The sim.ssize.wilcox.test in MKpower can be used to quickly perform sample size computations for the Wilcoxon-Mann-Whitney test, analogously to how we used sim.power.wilcox.test in Section 7.2.4:

library(MKpower)
sim.ssize.wilcox.test(rx = rnorm, ry = function(x) rnorm(x, mean = 2), 
                      power = 0.8, n.min = 3, n.max = 10,
                      step.size = 1)

\[\sim\]

Exercise 7.8 Modify the functions we used to compute the sample sizes for the Pearson correlation test to instead compute sample sizes for the Spearman correlation tests. For bivariate normal data, are the required sample sizes lower or higher than those of the Pearson correlation test?

(Click here to go to the solution.)


Exercise 7.9 In Section 3.5.1 we had a look at some confidence intervals for proportions, and saw how ssize.propCI can be used to compute sample sizes for such intervals using asymptotic approximations. Write a function to compute the exact sample size needed for the Clopper-Pearson interval to achieve a desired expected (average) width. Compare your results to those from the asymptotic approximations. Are the approximations good enough to be useful?

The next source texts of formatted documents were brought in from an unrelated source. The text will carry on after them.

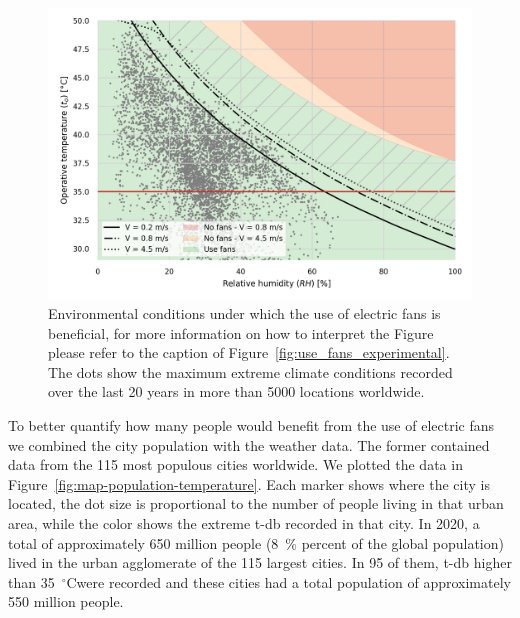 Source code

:\begin{figure}[thb!]
    \centering
    \includegraphics[width=\textwidth]{figures/use_fans}
    \caption{Environmental conditions under which the use of electric fans is beneficial, for more information on how to interpret the Figure please refer to the caption of Figure~\ref{fig:use_fans_experimental}.
    The dots show the maximum extreme climate conditions recorded over the last 20 years in more than 5000 locations worldwide.}
    \label{fig:energy_storage_delta}
\end{figure}



To better quantify how many people would benefit from the use of electric fans we combined the city population with the weather data.
The former contained data from the 115 most populous cities worldwide.
We plotted the data in Figure~\ref{fig:map-population-temperature}.
Each marker shows where the city is located, the dot size is proportional to the number of people living in that urban area, while the color shows the extreme \ac{t-db} recorded in that city.
In 2020, a total of approximately 650 million people (8~\% percent of the global population) lived in the urban agglomerate of the 115 largest cities.
In 95 of them, \ac{t-db} higher than 35~$^{\circ}$C\@ were recorded and these cities had a total population of approximately 550 million people.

(Click here to go to the solution.)

7.4 Bootstrapping

The bootstrap can be used for many things, most notably for constructing confidence intervals and running hypothesis tests. These tend to perform better than traditional parametric methods, such as the old-school t-test and its associated confidence interval, when the distributional assumptions of the parametric methods aren’t met.

Confidence intervals and hypothesis tests are always based on a statistic, i.e., a quantity that we compute from the samples. The statistic could be the sample mean, a proportion, the Pearson correlation coefficient, or something else. In traditional parametric methods, we start by assuming that our data follows some distribution. For different reasons, including mathematical tractability, a common assumption is that the data is normally distributed. Under that assumption, we can then derive the distribution of the statistic that we are interested in analytically, like Gosset did for the t-test. That distribution can then be used to compute confidence intervals and p-values.

When using a bootstrap method, we follow the same steps, but we use the observed data and simulation instead. Rather than making assumptions about the distribution51, we use the empirical distribution of the data. Instead of analytically deriving a formula that describes the statistic’s distribution, we find a good approximation of the distribution of the statistic by using simulation. We can then use that distribution to obtain confidence intervals and p-values, just as in the parametric case.

The simulation step is important. We use a process known as resampling, where we repeatedly draw new observations with replacement from the original sample. We draw \(B\) samples this way, each with the same size \(n\) as the original sample. Each randomly drawn sample – called a bootstrap sample – will include different observations. Some observations from the original sample may appear more than once in a specific bootstrap sample, and some not at all. For each bootstrap sample, we compute the statistic in which we are interested. This gives us \(B\) observations of this statistic, which together form what is called the bootstrap distribution of the statistic. I recommend using \(B=9,999\) or greater, but we’ll use smaller \(B\) in some examples to speed up the computations.

7.4.1 A general approach

The Pearson correlation test is known to be sensitive to deviations from normality. We can construct a more robust version of it using the bootstrap. To illustrate the procedure, we will use the sleep_total and brainwt variables from the msleep data. Here is the result from the traditional parametric Pearson correlation test:

library(ggplot2)

msleep %$% cor.test(sleep_total, brainwt, use = "pairwise.complete")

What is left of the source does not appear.